A left sided hemisection of the spinal cord at T8 plus bilateral posterior column loss. This is due to the knife track coming obliquely from the right, across both posterior columns of the spinal cord before hemisecting the left side of the cord (see figs 1 and 2). The left sided tracts transected include the corticospinal tract, dorsal column, and spinothalamic tract.

Figure 1

T2 weighted sagittal MRI image of the thoracic cord showing a mixed signal abnormality (arrowed) slightly to the left of the cord at D10, representing the knife track within the cord.

Figure 2

T2 weighted axial MRI image of the thoracic cord showing an area of high signal posteriorly and to the right of the cord, consistent with the track of the knife through the soft tissues (arrowhead). The lesion within the cord is seen again slightly to the left of the midline (arrowed).
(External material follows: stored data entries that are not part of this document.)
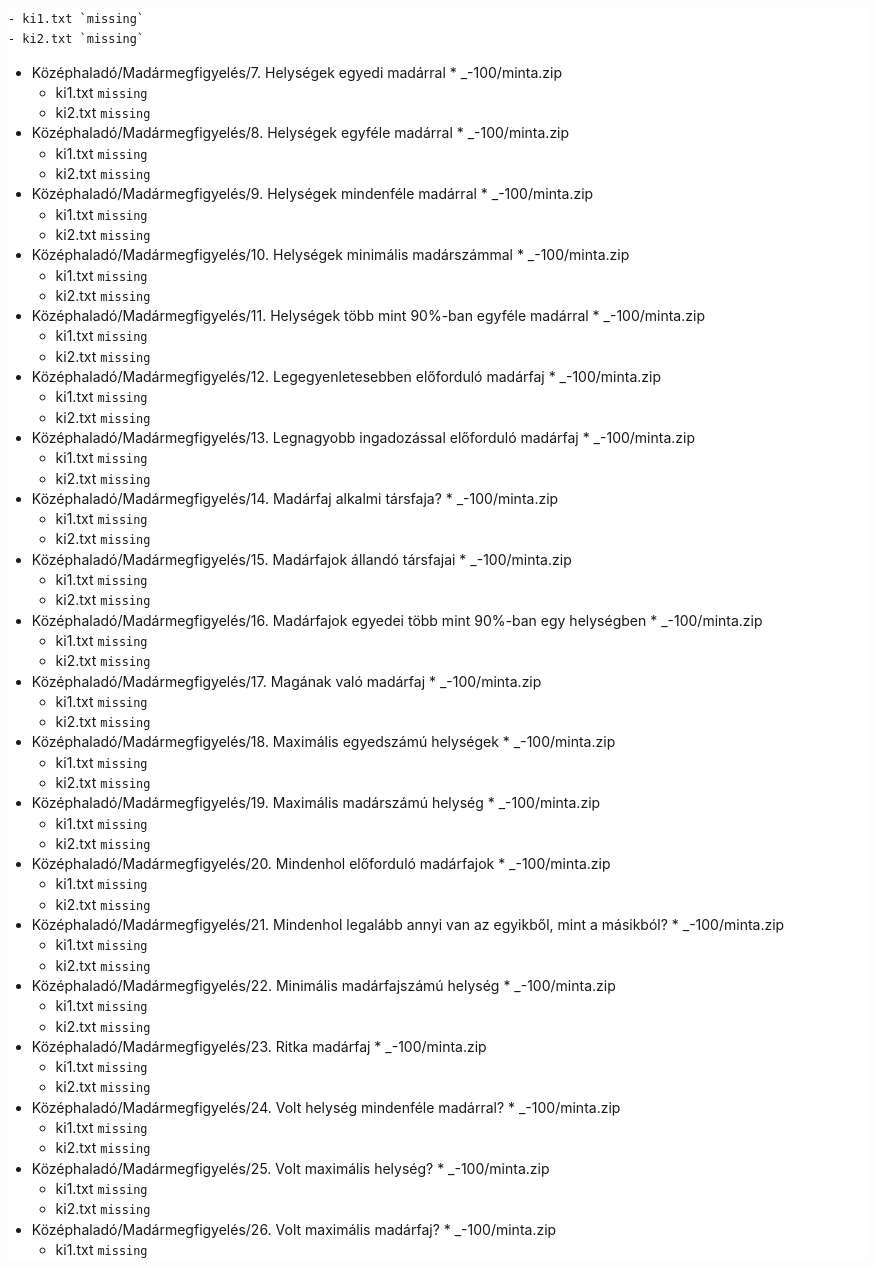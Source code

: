	- ki1.txt `missing`
	- ki2.txt `missing`
- Középhaladó/Madármegfigyelés/7. Helységek egyedi madárral *    _-100/minta.zip
	- ki1.txt `missing`
	- ki2.txt `missing`
- Középhaladó/Madármegfigyelés/8. Helységek egyféle madárral *    _-100/minta.zip
	- ki1.txt `missing`
	- ki2.txt `missing`
- Középhaladó/Madármegfigyelés/9. Helységek mindenféle madárral *    _-100/minta.zip
	- ki1.txt `missing`
	- ki2.txt `missing`
- Középhaladó/Madármegfigyelés/10. Helységek minimális madárszámmal *    _-100/minta.zip
	- ki1.txt `missing`
	- ki2.txt `missing`
- Középhaladó/Madármegfigyelés/11. Helységek több mint 90%-ban egyféle madárral *    _-100/minta.zip
	- ki1.txt `missing`
	- ki2.txt `missing`
- Középhaladó/Madármegfigyelés/12. Legegyenletesebben előforduló madárfaj *    _-100/minta.zip
	- ki1.txt `missing`
	- ki2.txt `missing`
- Középhaladó/Madármegfigyelés/13. Legnagyobb ingadozással előforduló madárfaj *    _-100/minta.zip
	- ki1.txt `missing`
	- ki2.txt `missing`
- Középhaladó/Madármegfigyelés/14. Madárfaj alkalmi társfaja? *    _-100/minta.zip
	- ki1.txt `missing`
	- ki2.txt `missing`
- Középhaladó/Madármegfigyelés/15. Madárfajok állandó társfajai *    _-100/minta.zip
	- ki1.txt `missing`
	- ki2.txt `missing`
- Középhaladó/Madármegfigyelés/16. Madárfajok egyedei több mint 90%-ban egy helységben *    _-100/minta.zip
	- ki1.txt `missing`
	- ki2.txt `missing`
- Középhaladó/Madármegfigyelés/17. Magának való madárfaj *    _-100/minta.zip
	- ki1.txt `missing`
	- ki2.txt `missing`
- Középhaladó/Madármegfigyelés/18. Maximális egyedszámú helységek *    _-100/minta.zip
	- ki1.txt `missing`
	- ki2.txt `missing`
- Középhaladó/Madármegfigyelés/19. Maximális madárszámú helység *    _-100/minta.zip
	- ki1.txt `missing`
	- ki2.txt `missing`
- Középhaladó/Madármegfigyelés/20. Mindenhol előforduló madárfajok *    _-100/minta.zip
	- ki1.txt `missing`
	- ki2.txt `missing`
- Középhaladó/Madármegfigyelés/21. Mindenhol legalább annyi van az egyikből, mint a másikból? *    _-100/minta.zip
	- ki1.txt `missing`
	- ki2.txt `missing`
- Középhaladó/Madármegfigyelés/22. Minimális madárfajszámú helység *    _-100/minta.zip
	- ki1.txt `missing`
	- ki2.txt `missing`
- Középhaladó/Madármegfigyelés/23. Ritka madárfaj *    _-100/minta.zip
	- ki1.txt `missing`
	- ki2.txt `missing`
- Középhaladó/Madármegfigyelés/24. Volt helység mindenféle madárral? *    _-100/minta.zip
	- ki1.txt `missing`
	- ki2.txt `missing`
- Középhaladó/Madármegfigyelés/25. Volt maximális helység? *    _-100/minta.zip
	- ki1.txt `missing`
	- ki2.txt `missing`
- Középhaladó/Madármegfigyelés/26. Volt maximális madárfaj? *    _-100/minta.zip
	- ki1.txt `missing`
Q2: What is the name of this syndrome?

Brown-Séquard syndrome.

Q3: Give three other causes of this syndrome

Other causes of Brown-Séquard syndrome include multiple sclerosis, unilateral disc herniation, extrinsic cord lesions—for example, metastases, epidural haematomata, and unilateral ischaemic lesions of the cord.

Q4: What is the cause of his headache?

The headache is a classical presentation of low pressure headache due to leakage of cerebrospinal fluid from a dural tear.
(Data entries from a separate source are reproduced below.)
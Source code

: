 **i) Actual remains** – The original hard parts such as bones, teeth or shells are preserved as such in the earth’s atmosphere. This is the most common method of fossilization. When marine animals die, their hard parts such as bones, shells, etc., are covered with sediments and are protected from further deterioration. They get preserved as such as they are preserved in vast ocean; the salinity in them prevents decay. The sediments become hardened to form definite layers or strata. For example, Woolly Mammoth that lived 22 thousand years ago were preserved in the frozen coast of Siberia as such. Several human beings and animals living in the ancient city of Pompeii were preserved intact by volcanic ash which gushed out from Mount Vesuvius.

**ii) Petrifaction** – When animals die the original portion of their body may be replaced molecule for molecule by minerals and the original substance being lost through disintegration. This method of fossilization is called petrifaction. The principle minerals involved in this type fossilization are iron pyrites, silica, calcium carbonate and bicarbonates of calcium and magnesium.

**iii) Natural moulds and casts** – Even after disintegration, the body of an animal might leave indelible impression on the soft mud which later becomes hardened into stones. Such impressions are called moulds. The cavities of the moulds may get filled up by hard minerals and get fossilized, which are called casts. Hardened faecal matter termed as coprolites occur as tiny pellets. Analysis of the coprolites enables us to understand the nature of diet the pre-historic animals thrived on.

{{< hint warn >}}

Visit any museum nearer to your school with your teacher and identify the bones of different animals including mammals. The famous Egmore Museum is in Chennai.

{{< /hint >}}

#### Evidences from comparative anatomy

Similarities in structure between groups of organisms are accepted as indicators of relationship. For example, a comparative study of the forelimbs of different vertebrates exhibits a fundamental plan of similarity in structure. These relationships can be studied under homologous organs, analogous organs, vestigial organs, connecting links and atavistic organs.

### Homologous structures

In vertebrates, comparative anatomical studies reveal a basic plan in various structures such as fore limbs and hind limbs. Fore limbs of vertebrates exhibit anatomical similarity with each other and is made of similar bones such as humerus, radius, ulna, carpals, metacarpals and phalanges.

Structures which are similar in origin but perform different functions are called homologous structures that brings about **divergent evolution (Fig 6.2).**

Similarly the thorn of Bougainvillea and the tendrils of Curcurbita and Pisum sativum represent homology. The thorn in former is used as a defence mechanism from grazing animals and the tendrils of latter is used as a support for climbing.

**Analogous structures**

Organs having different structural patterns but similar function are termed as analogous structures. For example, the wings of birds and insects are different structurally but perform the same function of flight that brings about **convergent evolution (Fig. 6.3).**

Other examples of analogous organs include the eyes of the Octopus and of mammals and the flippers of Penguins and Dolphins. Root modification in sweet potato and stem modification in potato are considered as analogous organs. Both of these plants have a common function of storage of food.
Q5: How would you treat his headache if the symptoms persisted?

The recommended management for persistent low pressure headache in the context of a stab wound of this nature would be surgical exploration and repair of the dural defect with increased fluid intake. A blood patch or oral caffeine treatment could also be considered.


The neurological injury is consistent with left sided Brown-Séquard syndrome.1 One of the points of interest in this case is the bilateral posterior column loss and the left sided Brown-Séquard syndrome, although the point of knife entry was right sided. The explanation is due to the oblique knife injury with the track of the blade crossing the posterior columns from the right and impinging in the left side of the cord (figs 1 and 2). A classical presentation for Brown-Séquard is ipsilateral loss of the corticospinal, posterior column, sympathetic, and spinothalamic tracts.1 Clinically this results in ipsilateral pyramidal deficit with ipsilateral loss of joint position, vibration, and soft touch at the level of the lesion. There is contralateral loss of pain and temperature sensation that manifests itself a few segments below the level of the lesion because the decussating fibres enter the spinothalamic tract a few segments rostrally to the level of entry of the nerve root.

Stab wounds are a common cause of Brown-Séquard syndrome2 with rarer causes including primary or secondary cord tumours, degenerative disc disease, cord ischaemia, inflammatory or infectious conditions—for example, herpetic infections or multiple sclerosis and subdural/epidural haemorrhage (reviewed in Peacock et al3).

The low pressure headache was as a result of continuing cerebrospinal fluid leakage from a dural tear. Low pressure headaches of this nature are also reported after some lumbar punctures and can also occur spontaneously. The classical features are a positional headache that is worse on sitting up; nausea and photophobia may also occur.4 Headaches of this nature may respond symptomatically to increased fluid intake and the use of caffeine compounds. Occasionally epidural blood patches may be useful in plugging the cerebrospinal fluid leak.4

In this case, the patient's low pressure headache resolved spontaneously without the need for surgical exploration of his wound.

Final Diagnosis

Brown-Séquard syndrome.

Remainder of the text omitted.